The direction="backward" is doing something important here: it ensures you only use macro data that was available at the time of each daily observation. Using direction="nearest" would leak future information — January’s stock price might get matched to February’s GDP number. This is a textbook case of look-ahead bias, and it’s one of the most common data preprocessing errors in quant research.

Formally, any feature $x_t$ used to predict $y_t$ must satisfy $x_t \in \mathcal{F}_{t-1}$ , where $\mathcal{F}_{t-1}$ is the information set available at time $t-1$ . Violating this is equivalent to peeking at tomorrow’s newspaper.

Handling Missing Data and Outliers

Real market data has gaps. Trading holidays, halted stocks, newly listed companies — you’ll hit NaN values constantly. How you fill them matters more than most people think.

Forward-fill (ffill) is the standard for price data because it matches market reality: if a stock didn’t trade today, its “price” is still yesterday’s close. But forward-filling volume data makes less sense — zero volume is more honest than a fabricated number.

def clean_ohlcv(df):
    """Clean OHLCV data with type-appropriate gap handling."""
    price_cols = ["Open", "High", "Low", "Close", "Adj Close"]

    # Forward-fill prices (market convention)
    df[price_cols] = df[price_cols].ffill()

    # Zero-fill volume (no trades = 0 volume, not yesterday's volume)
    df["Volume"] = df["Volume"].fillna(0)

    # Drop any remaining NaN at the start (before first valid price)
    df = df.dropna(subset=["Close"])

    return df

Outlier detection in financial data is harder than in most domains because real markets do produce extreme moves. The S&P 500 dropped about 12% on March 16, 2020. That’s a genuine 7-sigma event if you assume normal returns (which you shouldn’t). Blindly clipping returns beyond $\pm 3\sigma$ would remove real market crashes from your training data.

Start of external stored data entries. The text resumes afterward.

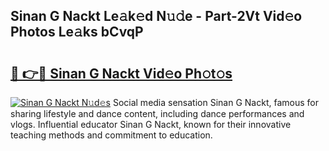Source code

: ## Sinan G Nackt Le𝚊k𝚎d N𝚞𝚍e - Part-2Vt Vid𝚎o Photos Le𝚊ks bCvqP

# <h2><a href="http://fb4yya.evod.top/?m=Sinan+G+Nackt">🔗 👉🔴 Sinan G Nackt Vid𝚎o Ph𝚘t𝚘s</a></h2>

[![Sinan G Nackt N𝚞d𝚎s](https://i.imgur.com/8V9OHl7.gif)](http://fb4yya.evod.top/?m=Sinan+G+Nackt)
Social media sensation Sinan G Nackt, famous for sharing lifestyle and dance content, including dance performances and vlogs. Influential educator Sinan G Nackt, known for their innovative teaching methods and commitment to education. 
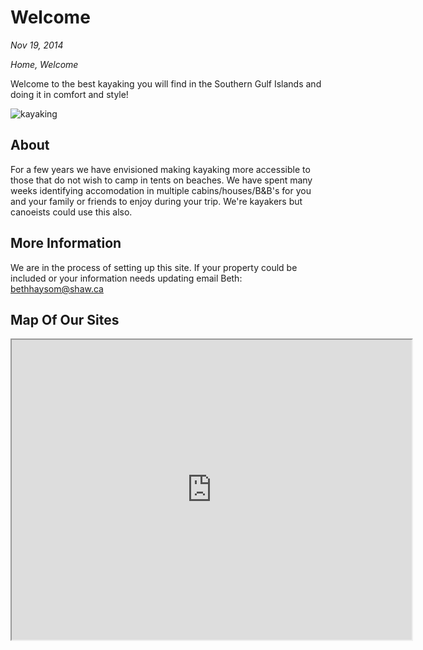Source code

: # Welcome

*Nov 19, 2014*

*Home, Welcome*

Welcome to the best kayaking you will find in the Southern Gulf Islands and doing it in comfort and style!

![kayaking](https://kayakfriendly.com/img/12.jpg)

## About

For a few years we have envisioned making kayaking more accessible to those that do not wish to camp
in tents on beaches. We have spent many weeks identifying accomodation in multiple
cabins/houses/B&B's for you and your family or friends to enjoy during your trip. We're kayakers but canoeists could use this also.

## More Information

We are in the process of setting up this site. If your property could be included or your information needs updating email Beth:   bethhaysom@shaw.ca 

## Map Of Our Sites

<iframe src="https://www.google.com/maps/d/embed?mid=1cRm9rBLq9bzLeRG05hVeY_ndT23i-mi9" width="640" height="480"></iframe>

A more reasonable approach is to flag outliers relative to a rolling window rather than the global distribution:

def flag_return_outliers(returns, window=60, n_sigma=4):
    """Flag returns that are extreme relative to recent volatility."""
    rolling_mean = returns.rolling(window).mean()
    rolling_std = returns.rolling(window).std()

    z_scores = (returns - rolling_mean) / rolling_std
    outliers = z_scores.abs() > n_sigma

    print(f"Flagged {outliers.sum()} / {len(returns)} observations ({100*outliers.mean():.2f}%)")
    return outliers

aapl = yf.download("AAPL", start="2019-01-01", end="2024-01-01")
returns = aapl["Adj Close"].pct_change().dropna()
outlier_mask = flag_return_outliers(returns)
# Flagged 8 / 1257 observations (0.64%)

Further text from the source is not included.